By January 2015, the petition had received over 200,000 signatures, as well as the backing of politicians, celebrities and organisations, and The Sun removed the feature from their print edition (it has survived in their online edition, but if we removed all the boobies from the World Wide Wank, the Internet would probably collapse in on itself).

Whether you think it’s an over-reaction to a benign bit of booty and removing the autonomy of the model to choose her own sexualisation, or whether you think it’s a positive step forward for the re-humanising of the portrayal of women in the media, it is undeniable that this was a success for women being listened to by a big institution. The success of this campaign said to me: “Do what you like with your body: love it, care for it, show it off if you’re doing it for you, but once that autonomy is taken from it, fight for it back.” We are a generation of women who refuse to be someone else’s object.

We asked our contributors below: “Do you think that women are represented badly in the media?”

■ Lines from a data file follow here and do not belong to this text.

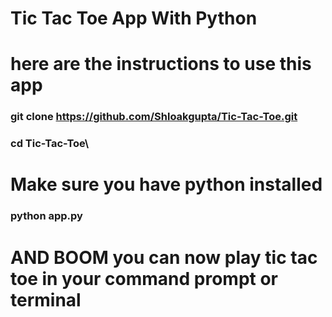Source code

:# Tic Tac Toe App With Python

# here are the instructions to use this app

### git clone https://github.com/Shloakgupta/Tic-Tac-Toe.git

### cd Tic-Tac-Toe\

# Make sure you have python installed 

### python app.py 

# AND BOOM you can now play tic tac toe in your command prompt or terminal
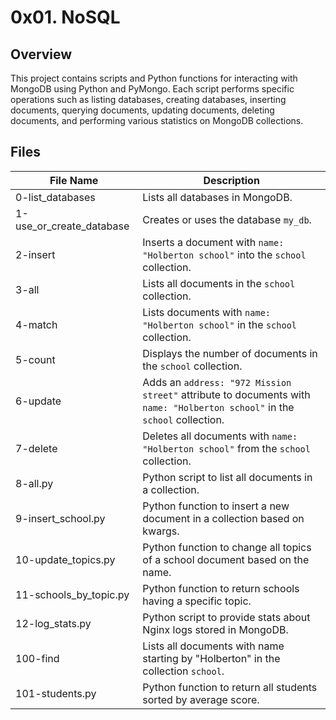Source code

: # 0x01. NoSQL

## Overview

This project contains scripts and Python functions for interacting with MongoDB using Python and PyMongo. Each script performs specific operations such as listing databases, creating databases, inserting documents, querying documents, updating documents, deleting documents, and performing various statistics on MongoDB collections.

## Files

| File Name             | Description                                                                 |
|-----------------------|-----------------------------------------------------------------------------|
| 0-list_databases      | Lists all databases in MongoDB.                                             |
| 1-use_or_create_database | Creates or uses the database `my_db`.                                       |
| 2-insert               | Inserts a document with `name: "Holberton school"` into the `school` collection. |
| 3-all                  | Lists all documents in the `school` collection.                              |
| 4-match                | Lists documents with `name: "Holberton school"` in the `school` collection.  |
| 5-count                | Displays the number of documents in the `school` collection.                 |
| 6-update               | Adds an `address: "972 Mission street"` attribute to documents with `name: "Holberton school"` in the `school` collection. |
| 7-delete               | Deletes all documents with `name: "Holberton school"` from the `school` collection. |
| 8-all.py               | Python script to list all documents in a collection.                         |
| 9-insert_school.py     | Python function to insert a new document in a collection based on kwargs.    |
| 10-update_topics.py    | Python function to change all topics of a school document based on the name. |
| 11-schools_by_topic.py | Python function to return schools having a specific topic.                   |
| 12-log_stats.py        | Python script to provide stats about Nginx logs stored in MongoDB.           |
| 100-find               | Lists all documents with name starting by "Holberton" in the collection `school`. |
| 101-students.py        | Python function to return all students sorted by average score.              |
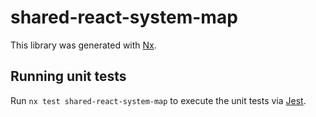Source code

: # shared-react-system-map

This library was generated with [Nx](https://nx.dev).

## Running unit tests

Run `nx test shared-react-system-map` to execute the unit tests via [Jest](https://jestjs.io).
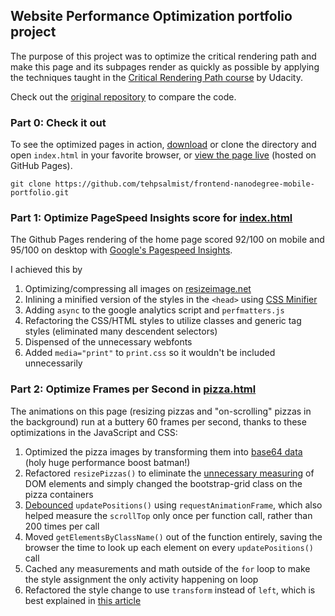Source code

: ## Website Performance Optimization portfolio project

The purpose of this project was to optimize the critical rendering path and make this page and its subpages render as quickly as possible by applying the techniques taught in the [Critical Rendering Path course](https://www.udacity.com/course/ud884) by Udacity.

Check out the [original repository](https://github.com/udacity/frontend-nanodegree-mobile-portfolio) to compare the code.

### Part 0: Check it out

To see the optimized pages in action, [download](https://github.com/tehpsalmist/frontend-nanodegree-mobile-portfolio/archive/master.zip) or clone the directory and open `index.html` in your favorite browser, or [view the page live](https://tehpsalmist.github.io/frontend-nanodegree-mobile-portfolio/) (hosted on GitHub Pages).

`git clone https://github.com/tehpsalmist/frontend-nanodegree-mobile-portfolio.git`

### Part 1: Optimize PageSpeed Insights score for [index.html](https://tehpsalmist.github.io/frontend-nanodegree-mobile-portfolio/)

The Github Pages rendering of the home page scored 92/100 on mobile and 95/100 on desktop with [Google's Pagespeed Insights](https://developers.google.com/speed/pagespeed/insights/?url=https%3A%2F%2Ftehpsalmist.github.io%2Ffrontend-nanodegree-mobile-portfolio%2F&tab=mobile).

I achieved this by
1. Optimizing/compressing all images on [resizeimage.net](http://resizeimage.net)
1. Inlining a minified version of the styles in the `<head>` using [CSS Minifier](https://cssminifier.com/)
1. Adding `async` to the google analytics script and `perfmatters.js`
1. Refactoring the CSS/HTML styles to utilize classes and generic tag styles (eliminated many descendent selectors)
1. Dispensed of the unnecessary webfonts
1. Added `media="print"` to `print.css` so it wouldn't be included unnecessarily

### Part 2: Optimize Frames per Second in [pizza.html](https://tehpsalmist.github.io/frontend-nanodegree-mobile-portfolio/views/pizza.html)

The animations on this page (resizing pizzas and "on-scrolling" pizzas in the background) run at a buttery 60 frames per second, thanks to these optimizations in the JavaScript and CSS:

1. Optimized the pizza images by transforming them into [base64 data](https://www.base64-image.de/) (holy huge performance boost batman!)
1. Refactored `resizePizzas()` to eliminate the [unnecessary measuring](https://github.com/udacity/frontend-nanodegree-mobile-portfolio/blob/7565c82f222334c69ec0abd141ee1cc1f6f4622c/views/js/main.js#L425) of DOM elements and simply changed the bootstrap-grid class on the pizza containers
1. [Debounced](https://www.html5rocks.com/en/tutorials/speed/animations/) `updatePositions()` using `requestAnimationFrame`, which also helped measure the `scrollTop` only once per function call, rather than 200 times per call
1. Moved `getElementsByClassName()` out of the function entirely, saving the browser the time to look up each element on every `updatePositions()` call
1. Cached any measurements and math outside of the `for` loop to make the style assignment the only activity happening on loop
1. Refactored the style change to use `transform` instead of `left`, which is best explained in [this article](https://www.paulirish.com/2012/why-moving-elements-with-translate-is-better-than-posabs-topleft/)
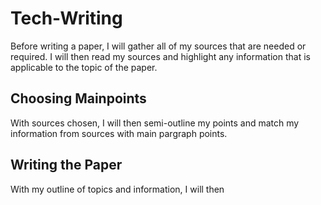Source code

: # Tech-Writing

Before writing a paper, I will gather all of my sources that are needed or required. I will then read my sources and highlight any information that is applicable to the topic of the paper.

## Choosing Mainpoints

With sources chosen, I will then semi-outline my points and match my information from sources with main pargraph points.

## Writing the Paper 

With my outline of topics and information, I will then 

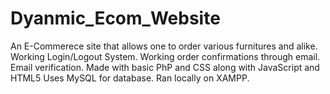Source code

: # Dyanmic_Ecom_Website

An E-Commerece site that allows one to order various furnitures and alike. 
Working Login/Logout System.
Working order confirmations through email.
Email verification. 
Made with basic PhP and CSS along with JavaScript and HTML5
Uses MySQL for database. 
Ran locally on XAMPP.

Charlotte, 31, Marketing Manager, Essex

I do feel women in the media are overly sexualised and I feel that there is a lot more sex in TV programmes nowadays where women are naked or used as sexual objects… Women may think they are liberated by being sexy but ultimately is it for the attraction of a man? Women compare themselves to other women and buy into a lifestyle to make themselves sexy so I guess it is an industry in itself!

“Hannah”, 33, Solicitor, Hertfordshire

I think in terms of behaviour that something a woman may do or say is reacted to in a completely different way to [the reaction towards] a male. If a woman reacts to something it will be questioned whether she’s hormonal or on her period, which is completely inappropriate

“Shabana”, 19, Law Student, Norfolk

Yes. Especially in TV shows and movies. Female characters are often poorly written as pretty, young things, lacking depth and realism.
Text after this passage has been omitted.